Open elipe17 opened 1 month ago
@ADPennington, @lfrohlich, @vlasse86, and @andrew-jameson I've given my RAM estimates for Mimir below. Again, we can always start lower, check the impact, and scale from there. I used this resource to calculate the RAM estimate based on the Distributor, Ingester, and Alertmanager sections. The rest of the sections don't have a strong effect for our purposes. Also note that I assumed 30,000 series total for these calculations. In a full fledged deployment (monitoring all envs) I expect ~20,000 series.
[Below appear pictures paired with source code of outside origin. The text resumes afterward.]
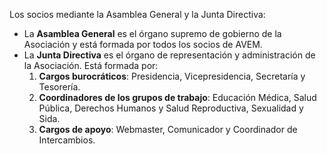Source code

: Los socios mediante la Asamblea General y la Junta Directiva:

* La **Asamblea General** es el órgano supremo de gobierno de la Asociación y está formada por todos los socios de AVEM.
* La **Junta Directiva** es el órgano de representación y administración de la Asociación. Está formada por:
	1. **Cargos burocráticos**: Presidencia, Vicepresidencia, Secretaría y Tesorería.
	2. **Coordinadores de los grupos de trabajo**: Educación Médica, Salud Pública, Derechos Humanos y Salud Reproductiva, Sexualidad y Sida.
	3. **Cargos de apoyo**: Webmaster, Comunicador y Coordinador de Intercambios.

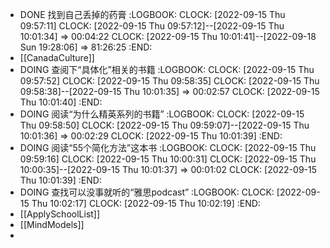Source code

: - DONE 找到自己丢掉的药膏
  :LOGBOOK:
  CLOCK: [2022-09-15 Thu 09:57:11]
  CLOCK: [2022-09-15 Thu 09:57:12]--[2022-09-15 Thu 10:01:34] =>  00:04:22
  CLOCK: [2022-09-15 Thu 10:01:41]--[2022-09-18 Sun 19:28:06] =>  81:26:25
  :END:
- [[CanadaCulture]]
- DOING 查阅下“具体化”相关的书籍
  :LOGBOOK:
  CLOCK: [2022-09-15 Thu 09:57:52]
  CLOCK: [2022-09-15 Thu 09:58:35]
  CLOCK: [2022-09-15 Thu 09:58:38]--[2022-09-15 Thu 10:01:35] =>  00:02:57
  CLOCK: [2022-09-15 Thu 10:01:40]
  :END:
- DOING 阅读“为什么精英系列的书籍”
  :LOGBOOK:
  CLOCK: [2022-09-15 Thu 09:58:50]
  CLOCK: [2022-09-15 Thu 09:59:07]--[2022-09-15 Thu 10:01:36] =>  00:02:29
  CLOCK: [2022-09-15 Thu 10:01:39]
  :END:
- DOING 阅读“55个简化方法”这本书
  :LOGBOOK:
  CLOCK: [2022-09-15 Thu 09:59:16]
  CLOCK: [2022-09-15 Thu 10:00:31]
  CLOCK: [2022-09-15 Thu 10:00:35]--[2022-09-15 Thu 10:01:37] =>  00:01:02
  CLOCK: [2022-09-15 Thu 10:01:39]
  :END:
- DOING 查找可以没事就听的“雅思podcast”
  :LOGBOOK:
  CLOCK: [2022-09-15 Thu 10:02:17]
  CLOCK: [2022-09-15 Thu 10:02:19]
  :END:
- [[ApplySchoolList]]
- [[MindModels]]
-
I inflated to 30,000 series for coverage.
Total RAM with Ingester replication of 3: 80MB (Distributor) + 750MB (Ingestor) + 10MB (Alerts) + overhead ~= 1GB RAM Total RAM no Ingestor replication: 80MB (Distributor) + 250MB (Ingestor) + 10MB (Alerts) + overhead ~= 512MB RAM
Feel free to ping me in Mattermost or on this thread if you have any questions.
Description: Generally, Prometheus servers use a local time series database (tsdb) to store metrics and series to make queryable later. This is an issue because cloud.gov apps do not have persistent file systems. That is, whenever an app is restaged/redeployed the file system starts anew meaning Prometheus loses all of it's state. Normally this isn't an issue with traditional cloud deployments, however, cloud.gov regularly restages applications (at least once per week) meaning Prometheus will have at most one weeks worth of data. This is unacceptable and is only remedied in cloud.gov by introducing a remote read/write server to store and persist Prometheus data to S3. Grafana labs has already resolved this problem via Mimir. Thus, we want to integrate Prometheus with Mimir to ensure the persistence of our time series data.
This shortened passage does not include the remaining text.